Simon le Magicien affirmait qu'il était marié
avec la Belle Hélène ; mais bien sûr,
la compagne de Simon le Magicien n'était pas la Belle
Hélène : c'était une prostituée
très belle et d'apparence majestueuse qu'il avait
rencontrée par-là ; elle s'appelait Hélène
et le Mage affirmait que c'était la Belle Hélène...
Vous
voyez tous ces symbolismes à son propos. Les Grecs
disaient que la Belle Hélène était
la fille de Zeus Tempétueux (« celui qui amoncelle
les nuages ») et de Léda, la beauté
grecque. Nous ne pouvons pas nier cela... En examinant alors
ce sujet à la lumière de la Mythologie grecque,
nous découvrons que ZEUS Tempétueux («
celui qui amoncelle les nuages ») n'est autre que
notre PÈRE qui est en secret, et que LÉDA,
la beauté grecque, n'est autre que notre DIVINE MÈRE
KUNDALINI. Quant à la BELLE HÉLÈNE,
elle est assurément l'ÂME SPIRITUELLE de tout
homme qui vient au monde.
Mais,
en ce qui concerne les POLARITÉS, c'est une terrible
réalité. La Bouddhi, par rapport à
nous, est donc polarisée sous la forme de la Belle
Hélène. Mais en ce qui concerne les femmes,
les choses changent : pour elles, c'est le BIEN-AIMÉ.

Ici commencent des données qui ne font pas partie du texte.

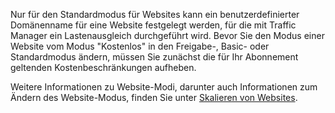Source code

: Nur für den Standardmodus für Websites kann ein benutzerdefinierter Domänenname für eine Website festgelegt werden, für die mit Traffic Manager ein Lastenausgleich durchgeführt wird. Bevor Sie den Modus einer Website vom Modus "Kostenlos" in den Freigabe-, Basic- oder Standardmodus ändern, müssen Sie zunächst die für Ihr Abonnement geltenden Kostenbeschränkungen aufheben.

Weitere Informationen zu Website-Modi, darunter auch Informationen zum Ändern des Website-Modus, finden Sie unter [Skalieren von Websites](http://www.windowsazure.com/en-us/documentation/articles/web-sites-scale/).

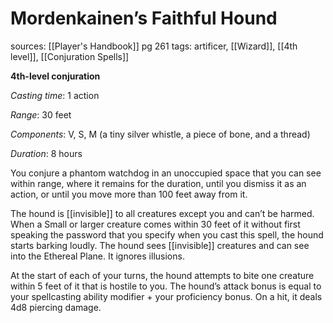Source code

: # Mordenkainen’s Faithful Hound
sources: [[Player's Handbook]] pg 261
tags: artificer, [[Wizard]], [[4th level]], [[Conjuration Spells]]

**4th-level conjuration**

*Casting time*: 1 action

*Range*: 30 feet

*Components*: V, S, M (a tiny silver whistle, a piece of bone, and a thread)

*Duration*: 8 hours

You conjure a phantom watchdog in an unoccupied space that you can see within range, where it remains for the duration, until you dismiss it as an action, or until you move more than 100 feet away from it.

The hound is [[invisible]] to all creatures except you and can’t be harmed. When a Small or larger creature comes within 30 feet of it without first speaking the password that you specify when you cast this spell, the hound starts barking loudly. The hound sees [[invisible]] creatures and can see into the Ethereal Plane. It ignores illusions.

At the start of each of your turns, the hound attempts to bite one creature within 5 feet of it that is hostile to you. The hound’s attack bonus is equal to your spellcasting ability modifier + your proficiency bonus. On a hit, it deals 4d8 piercing damage.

En tous cas, la BOUDDHI est l'ÂME SPIRITUELLE, c'est
évident. La Belle Hélène de Troie symbolise
donc l'ÂME ESPRIT et il nous faut lutter pour conquérir
cette Âme Esprit, cette Bouddhi théosophique,
cette ÂME IMMORTELLE, cette WALKYRIE.
On
est étonné, dans les Mondes Internes, de trouver
non pas une seule Belle Hélène, mais bon nombre
de « Belle Hélène » dans les temples
; ce sont les Walkyries. On sait bien que chacune de ces
Walkyries correspond à un Maître. Chaque Maître
est donc double : car s'il a son ÂME HUMAINE qui est
masculine, il a aussi son ÂME SPIRITUELLE qui est
féminine, sa Walkyrie. C'est la Belle Hélène.
Le
Dr. Faust lui-même était donc marié
avec la Belle Hélène. Les gens ont pris cela
« à la lettre ». Mais du point de vue
ésotérique, cela veut dire que le Dr. Faust
était donc parvenu à épouser sa Walkyrie.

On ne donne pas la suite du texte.